**INSTRUCTIONS FOR THE TASK**
Scan the records beneath this line for the line holding "Датчики, встроенные в" and the line holding "#### 6. Взаимодействие", then transcribe exactly those two and all lines between.

**EXERCISE INPUT**
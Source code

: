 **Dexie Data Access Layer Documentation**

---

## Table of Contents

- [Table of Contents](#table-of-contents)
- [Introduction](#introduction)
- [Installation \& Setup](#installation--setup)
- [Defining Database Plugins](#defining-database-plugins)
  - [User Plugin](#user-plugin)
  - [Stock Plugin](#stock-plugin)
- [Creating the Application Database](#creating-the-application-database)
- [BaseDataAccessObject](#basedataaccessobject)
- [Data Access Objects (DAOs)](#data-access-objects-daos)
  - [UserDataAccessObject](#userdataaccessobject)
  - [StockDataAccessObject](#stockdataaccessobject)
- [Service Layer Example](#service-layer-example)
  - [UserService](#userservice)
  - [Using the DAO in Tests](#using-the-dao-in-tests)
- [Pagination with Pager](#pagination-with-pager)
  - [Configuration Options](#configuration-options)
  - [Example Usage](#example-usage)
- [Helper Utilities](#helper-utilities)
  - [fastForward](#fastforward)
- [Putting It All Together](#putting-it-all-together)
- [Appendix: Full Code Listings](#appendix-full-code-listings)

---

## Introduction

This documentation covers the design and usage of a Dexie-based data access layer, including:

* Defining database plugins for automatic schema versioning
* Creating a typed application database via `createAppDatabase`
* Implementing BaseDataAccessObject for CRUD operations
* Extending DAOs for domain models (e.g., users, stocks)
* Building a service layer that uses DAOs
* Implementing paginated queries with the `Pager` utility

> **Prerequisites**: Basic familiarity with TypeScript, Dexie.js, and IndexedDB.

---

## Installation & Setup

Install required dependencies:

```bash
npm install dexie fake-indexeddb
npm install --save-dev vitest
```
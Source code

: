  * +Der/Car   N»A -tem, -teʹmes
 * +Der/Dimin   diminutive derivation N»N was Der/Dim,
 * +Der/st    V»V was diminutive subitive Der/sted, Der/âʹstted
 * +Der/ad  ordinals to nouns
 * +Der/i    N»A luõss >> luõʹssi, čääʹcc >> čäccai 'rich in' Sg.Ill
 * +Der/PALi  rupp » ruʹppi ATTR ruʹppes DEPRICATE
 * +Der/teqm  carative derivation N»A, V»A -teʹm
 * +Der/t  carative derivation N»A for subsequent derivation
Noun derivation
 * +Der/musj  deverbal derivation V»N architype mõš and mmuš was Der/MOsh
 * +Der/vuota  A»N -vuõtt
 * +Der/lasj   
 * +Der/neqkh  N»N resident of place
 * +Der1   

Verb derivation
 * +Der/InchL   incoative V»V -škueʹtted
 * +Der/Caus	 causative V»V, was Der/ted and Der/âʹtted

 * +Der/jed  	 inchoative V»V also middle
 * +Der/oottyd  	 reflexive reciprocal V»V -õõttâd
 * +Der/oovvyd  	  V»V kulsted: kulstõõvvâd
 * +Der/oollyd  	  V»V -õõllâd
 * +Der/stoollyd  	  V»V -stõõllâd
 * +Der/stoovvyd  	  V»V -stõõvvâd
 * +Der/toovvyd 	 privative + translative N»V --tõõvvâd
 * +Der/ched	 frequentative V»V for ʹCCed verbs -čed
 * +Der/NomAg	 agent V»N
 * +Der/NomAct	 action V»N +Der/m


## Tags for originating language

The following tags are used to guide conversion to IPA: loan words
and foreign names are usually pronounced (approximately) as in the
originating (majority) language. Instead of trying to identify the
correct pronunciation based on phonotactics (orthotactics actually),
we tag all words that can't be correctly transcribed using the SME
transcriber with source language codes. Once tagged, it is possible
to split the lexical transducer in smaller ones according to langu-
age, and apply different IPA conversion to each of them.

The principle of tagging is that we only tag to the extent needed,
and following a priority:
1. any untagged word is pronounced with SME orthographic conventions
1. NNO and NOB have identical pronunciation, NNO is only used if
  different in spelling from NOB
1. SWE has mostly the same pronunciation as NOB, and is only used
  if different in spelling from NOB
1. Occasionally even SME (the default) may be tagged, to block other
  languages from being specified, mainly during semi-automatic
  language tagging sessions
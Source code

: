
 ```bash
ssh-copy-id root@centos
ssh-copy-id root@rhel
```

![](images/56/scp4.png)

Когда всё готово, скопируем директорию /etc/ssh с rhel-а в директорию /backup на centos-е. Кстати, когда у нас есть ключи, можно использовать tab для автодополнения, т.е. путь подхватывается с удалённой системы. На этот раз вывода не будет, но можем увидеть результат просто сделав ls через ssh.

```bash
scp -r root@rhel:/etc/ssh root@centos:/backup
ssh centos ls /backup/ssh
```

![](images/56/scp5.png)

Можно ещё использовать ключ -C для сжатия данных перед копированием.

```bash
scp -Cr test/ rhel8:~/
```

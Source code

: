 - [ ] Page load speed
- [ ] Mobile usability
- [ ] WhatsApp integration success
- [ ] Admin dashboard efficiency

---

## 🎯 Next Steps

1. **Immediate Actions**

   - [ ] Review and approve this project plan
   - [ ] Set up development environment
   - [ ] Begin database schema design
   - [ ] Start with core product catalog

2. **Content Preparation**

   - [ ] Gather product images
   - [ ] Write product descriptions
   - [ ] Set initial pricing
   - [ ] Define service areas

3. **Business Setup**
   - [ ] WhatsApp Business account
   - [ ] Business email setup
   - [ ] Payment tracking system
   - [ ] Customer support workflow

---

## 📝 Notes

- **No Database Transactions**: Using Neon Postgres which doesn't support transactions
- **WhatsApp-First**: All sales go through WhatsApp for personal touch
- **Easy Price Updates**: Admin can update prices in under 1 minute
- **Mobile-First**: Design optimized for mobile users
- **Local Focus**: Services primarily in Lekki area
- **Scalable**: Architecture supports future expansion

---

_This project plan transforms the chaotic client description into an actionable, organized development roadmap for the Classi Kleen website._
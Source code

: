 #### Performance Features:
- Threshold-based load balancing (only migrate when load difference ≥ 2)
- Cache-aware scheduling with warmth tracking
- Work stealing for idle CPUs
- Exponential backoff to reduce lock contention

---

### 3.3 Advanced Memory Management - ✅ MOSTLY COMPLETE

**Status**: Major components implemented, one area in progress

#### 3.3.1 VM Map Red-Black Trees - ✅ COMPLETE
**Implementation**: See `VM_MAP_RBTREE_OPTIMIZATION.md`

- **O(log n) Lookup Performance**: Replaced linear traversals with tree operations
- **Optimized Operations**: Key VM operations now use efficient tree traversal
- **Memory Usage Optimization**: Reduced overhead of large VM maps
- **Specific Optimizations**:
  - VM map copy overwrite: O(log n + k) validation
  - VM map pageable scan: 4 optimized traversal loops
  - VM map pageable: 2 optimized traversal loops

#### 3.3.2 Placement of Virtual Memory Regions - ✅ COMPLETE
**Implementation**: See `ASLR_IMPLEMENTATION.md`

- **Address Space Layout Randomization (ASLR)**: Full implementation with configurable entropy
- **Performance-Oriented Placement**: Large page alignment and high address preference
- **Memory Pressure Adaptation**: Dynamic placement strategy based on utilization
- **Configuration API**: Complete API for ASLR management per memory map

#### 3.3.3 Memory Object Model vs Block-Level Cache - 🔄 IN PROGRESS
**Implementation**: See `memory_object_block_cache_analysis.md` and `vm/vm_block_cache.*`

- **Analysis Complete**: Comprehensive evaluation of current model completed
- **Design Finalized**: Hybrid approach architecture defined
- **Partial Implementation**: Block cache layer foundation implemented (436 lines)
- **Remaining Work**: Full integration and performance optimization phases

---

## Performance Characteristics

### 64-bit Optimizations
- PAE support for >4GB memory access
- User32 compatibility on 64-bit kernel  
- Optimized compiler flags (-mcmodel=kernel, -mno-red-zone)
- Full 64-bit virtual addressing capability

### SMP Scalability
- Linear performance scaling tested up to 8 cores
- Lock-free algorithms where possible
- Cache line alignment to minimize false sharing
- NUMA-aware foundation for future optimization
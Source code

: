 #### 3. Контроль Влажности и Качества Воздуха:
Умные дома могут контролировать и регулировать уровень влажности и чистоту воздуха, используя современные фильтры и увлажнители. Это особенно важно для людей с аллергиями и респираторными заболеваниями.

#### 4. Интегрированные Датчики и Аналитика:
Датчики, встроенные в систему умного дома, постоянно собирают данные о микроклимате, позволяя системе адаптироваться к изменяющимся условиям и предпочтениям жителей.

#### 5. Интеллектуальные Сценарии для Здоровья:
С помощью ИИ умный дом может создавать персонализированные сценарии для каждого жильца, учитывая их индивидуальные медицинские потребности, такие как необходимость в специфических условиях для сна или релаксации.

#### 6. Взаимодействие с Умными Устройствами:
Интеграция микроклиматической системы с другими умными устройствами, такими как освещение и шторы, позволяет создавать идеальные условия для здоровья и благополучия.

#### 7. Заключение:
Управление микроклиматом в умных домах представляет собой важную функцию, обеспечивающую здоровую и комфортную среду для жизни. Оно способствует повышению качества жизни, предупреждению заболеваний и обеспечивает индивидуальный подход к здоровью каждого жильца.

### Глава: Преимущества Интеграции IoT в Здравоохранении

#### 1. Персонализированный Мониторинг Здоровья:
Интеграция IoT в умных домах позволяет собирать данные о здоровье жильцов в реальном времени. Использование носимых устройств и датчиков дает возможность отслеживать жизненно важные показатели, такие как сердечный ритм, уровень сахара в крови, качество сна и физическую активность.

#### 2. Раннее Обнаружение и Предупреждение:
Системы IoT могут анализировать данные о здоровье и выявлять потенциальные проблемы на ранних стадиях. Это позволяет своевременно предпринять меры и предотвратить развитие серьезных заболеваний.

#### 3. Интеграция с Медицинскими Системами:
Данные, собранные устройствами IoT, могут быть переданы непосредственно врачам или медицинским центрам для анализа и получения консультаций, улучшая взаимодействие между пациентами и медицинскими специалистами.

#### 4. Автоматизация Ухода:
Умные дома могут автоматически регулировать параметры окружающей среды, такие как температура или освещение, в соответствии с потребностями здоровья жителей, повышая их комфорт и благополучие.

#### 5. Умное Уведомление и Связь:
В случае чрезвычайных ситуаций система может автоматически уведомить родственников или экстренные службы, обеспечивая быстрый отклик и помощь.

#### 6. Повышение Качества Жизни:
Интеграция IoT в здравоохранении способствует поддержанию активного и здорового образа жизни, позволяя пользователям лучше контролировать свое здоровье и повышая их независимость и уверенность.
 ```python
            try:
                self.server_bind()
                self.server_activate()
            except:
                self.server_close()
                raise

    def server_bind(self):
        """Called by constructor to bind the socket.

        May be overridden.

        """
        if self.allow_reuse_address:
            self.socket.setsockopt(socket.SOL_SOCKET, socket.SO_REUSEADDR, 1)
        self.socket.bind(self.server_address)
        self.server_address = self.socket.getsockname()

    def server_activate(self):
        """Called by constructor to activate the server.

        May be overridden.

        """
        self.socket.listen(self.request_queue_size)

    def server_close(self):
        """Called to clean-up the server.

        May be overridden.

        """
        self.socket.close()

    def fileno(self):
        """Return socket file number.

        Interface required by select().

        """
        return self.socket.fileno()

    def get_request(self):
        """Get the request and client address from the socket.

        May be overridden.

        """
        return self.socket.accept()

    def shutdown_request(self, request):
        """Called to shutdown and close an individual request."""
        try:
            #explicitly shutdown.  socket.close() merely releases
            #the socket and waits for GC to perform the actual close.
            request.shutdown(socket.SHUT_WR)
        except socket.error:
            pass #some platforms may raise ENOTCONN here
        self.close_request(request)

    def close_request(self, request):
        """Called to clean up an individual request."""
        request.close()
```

**EXERCISE OUTPUT**
Датчики, встроенные в систему умного дома, постоянно собирают данные о микроклимате, позволяя системе адаптироваться к изменяющимся условиям и предпочтениям жителей.

#### 5. Интеллектуальные Сценарии для Здоровья:
С помощью ИИ умный дом может создавать персонализированные сценарии для каждого жильца, учитывая их индивидуальные медицинские потребности, такие как необходимость в специфических условиях для сна или релаксации.

#### 6. Взаимодействие с Умными Устройствами:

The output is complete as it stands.